Abgewiesene Asylbewerber, die noch immer im Thurgau sind, sollen in den Gemeinden untergebracht werden. Dagegen regt sich nun bei Hinterthurgauer Gemeindeammännern Widerstand.
REGION. Die Asylproblematik ist in diesen Tagen aktueller denn je – und betrifft auch unsere Region. Denn das Thurgauer Fürsorgeamt hat vor einigen Tagen in einem Rundschreiben kommuniziert, dass die Kapazitäten in den Durchgangsheimen erschöpft seien, die Nachfrage aber stetig steige. Darum werden nun den Gemeinden – auch im Hinterthurgau – zusätzliche Personen zugewiesen. Darunter können auch Menschen sein, die Nothilfe beantragt haben. Das sind jene Personen, deren Antrag auf Asyl abgelehnt wurde, die das Land wieder verlassen müssten, aber noch nicht ausgereist sind. Ihnen wird Nothilfe, also Nahrung und eine Schlafstelle, gewährt.
Diese Personen sollen nun gemäss dem Rundschreiben des Thurgauer Fürsorgeamts auch den Gemeinden zugewiesen werden. Dagegen regt sich Widerstand im Hinterthurgau. Vor allem Ivan Knobel, Gemeindeammann von Rickenbach, wählt deutliche Worte: «Rickenbach ist nicht der richtige Ort für Illegale.» Knobel fordert sogar, dass sich die Gemeinden gegen die Aufnahme ausreisepflichtiger Personen wehren sollten.

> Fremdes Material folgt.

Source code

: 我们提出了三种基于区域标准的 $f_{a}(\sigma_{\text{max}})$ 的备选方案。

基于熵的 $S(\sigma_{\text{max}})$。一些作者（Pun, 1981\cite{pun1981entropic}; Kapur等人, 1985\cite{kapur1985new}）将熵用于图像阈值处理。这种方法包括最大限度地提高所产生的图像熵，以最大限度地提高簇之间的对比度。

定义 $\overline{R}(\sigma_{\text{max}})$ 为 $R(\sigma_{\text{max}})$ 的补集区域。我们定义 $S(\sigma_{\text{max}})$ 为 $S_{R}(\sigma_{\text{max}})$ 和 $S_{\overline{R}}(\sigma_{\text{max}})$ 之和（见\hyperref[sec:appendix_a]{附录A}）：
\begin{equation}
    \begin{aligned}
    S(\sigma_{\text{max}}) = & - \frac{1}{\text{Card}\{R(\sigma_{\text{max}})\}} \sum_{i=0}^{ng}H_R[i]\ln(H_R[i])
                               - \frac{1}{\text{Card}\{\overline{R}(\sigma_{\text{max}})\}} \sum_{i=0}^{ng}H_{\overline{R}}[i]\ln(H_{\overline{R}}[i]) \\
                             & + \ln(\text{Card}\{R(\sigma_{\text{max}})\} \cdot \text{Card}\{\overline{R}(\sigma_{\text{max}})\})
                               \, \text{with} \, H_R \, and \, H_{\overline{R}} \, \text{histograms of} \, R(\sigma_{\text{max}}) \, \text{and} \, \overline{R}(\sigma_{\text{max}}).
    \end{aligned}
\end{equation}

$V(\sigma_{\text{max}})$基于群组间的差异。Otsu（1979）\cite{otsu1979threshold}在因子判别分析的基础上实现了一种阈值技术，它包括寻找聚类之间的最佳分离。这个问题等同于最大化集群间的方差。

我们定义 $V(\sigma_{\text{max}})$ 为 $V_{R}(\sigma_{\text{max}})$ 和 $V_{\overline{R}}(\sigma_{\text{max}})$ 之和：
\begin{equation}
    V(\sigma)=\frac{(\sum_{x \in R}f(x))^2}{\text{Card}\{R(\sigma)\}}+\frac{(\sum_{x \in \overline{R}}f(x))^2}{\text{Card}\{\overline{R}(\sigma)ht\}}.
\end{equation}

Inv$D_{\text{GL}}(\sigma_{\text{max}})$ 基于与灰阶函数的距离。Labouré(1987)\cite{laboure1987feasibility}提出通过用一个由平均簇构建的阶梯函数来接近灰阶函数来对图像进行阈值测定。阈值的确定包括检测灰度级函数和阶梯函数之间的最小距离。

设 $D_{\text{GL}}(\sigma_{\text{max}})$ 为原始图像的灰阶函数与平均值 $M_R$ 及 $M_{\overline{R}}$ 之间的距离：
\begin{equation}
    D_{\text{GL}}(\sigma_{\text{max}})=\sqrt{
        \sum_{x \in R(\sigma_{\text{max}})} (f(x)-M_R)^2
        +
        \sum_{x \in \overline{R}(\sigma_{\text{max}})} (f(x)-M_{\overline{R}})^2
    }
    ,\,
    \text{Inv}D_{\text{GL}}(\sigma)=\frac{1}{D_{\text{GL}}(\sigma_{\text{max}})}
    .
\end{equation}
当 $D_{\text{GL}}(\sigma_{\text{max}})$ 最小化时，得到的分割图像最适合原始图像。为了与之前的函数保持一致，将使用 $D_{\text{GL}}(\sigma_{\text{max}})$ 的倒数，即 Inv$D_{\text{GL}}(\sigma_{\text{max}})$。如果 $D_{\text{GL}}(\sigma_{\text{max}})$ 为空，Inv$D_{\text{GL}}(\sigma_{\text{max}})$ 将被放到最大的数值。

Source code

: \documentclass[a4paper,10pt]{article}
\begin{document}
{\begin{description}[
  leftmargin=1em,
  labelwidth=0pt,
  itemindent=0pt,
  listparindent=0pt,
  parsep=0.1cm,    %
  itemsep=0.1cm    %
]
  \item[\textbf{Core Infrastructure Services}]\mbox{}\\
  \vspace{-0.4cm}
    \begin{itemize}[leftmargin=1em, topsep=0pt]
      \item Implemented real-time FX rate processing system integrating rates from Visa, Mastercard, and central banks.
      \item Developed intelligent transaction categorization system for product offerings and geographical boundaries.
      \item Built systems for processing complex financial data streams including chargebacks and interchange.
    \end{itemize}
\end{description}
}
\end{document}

Der Rickenbacher Gemeindeammann vertritt die Auffassung, dass die Gemeinden mit diesen Personen nicht umgehen könnten und es unweigerlich zu Problemen kommen werde. «Die Gemeinden verfügen nicht über die notwendigen Ressourcen, um neben der Sozialhilfe ein paralleles Unterstützungssystem für Nothilfe zu betreiben.» Er würde den Ball am liebsten dorthin zurückspielen, wo er hergekommen ist. «Der Kanton hat es sich in dieser Thematik zu einfach gemacht. Für einen Golfplatz oder einen Freizeitpark kann Land eingezont werden. Wieso denn nicht für Ausländer?», fragt Knobel. In seiner Gemeinde halten sich derzeit acht Asylanten in der Kollektivunterkunft auf. Ihre Zukunft ist ungewiss. Zwei weitere Asylsuchende kommen möglicherweise schon bald dazu. In Bichelsee könnte der Bestand an Asylsuchenden von heute zwei auf deren vier verdoppelt werden. Gemeindeammann Beat Weibel sagt dazu: «Wir hatten bisher keine Probleme mit den Asylsuchenden. Es müssten jedoch nicht zwangsläufig mehr sein. Je mehr es von ihnen hat, desto eher kommt es zu Konflikten.» Ein weiteres Problem ist, dass sich die Gemeinde nun nach einer Unterkunft für die Asylsuchenden umschauen muss. Wo es Platz für sie hat, weiss Weibel noch nicht und sagt: «Man rennt nirgendwo offene Türen ein mit solchen Anfragen. Die Planung wird erschwert, weil man nicht weiss, wie lange diese Leute bleiben.»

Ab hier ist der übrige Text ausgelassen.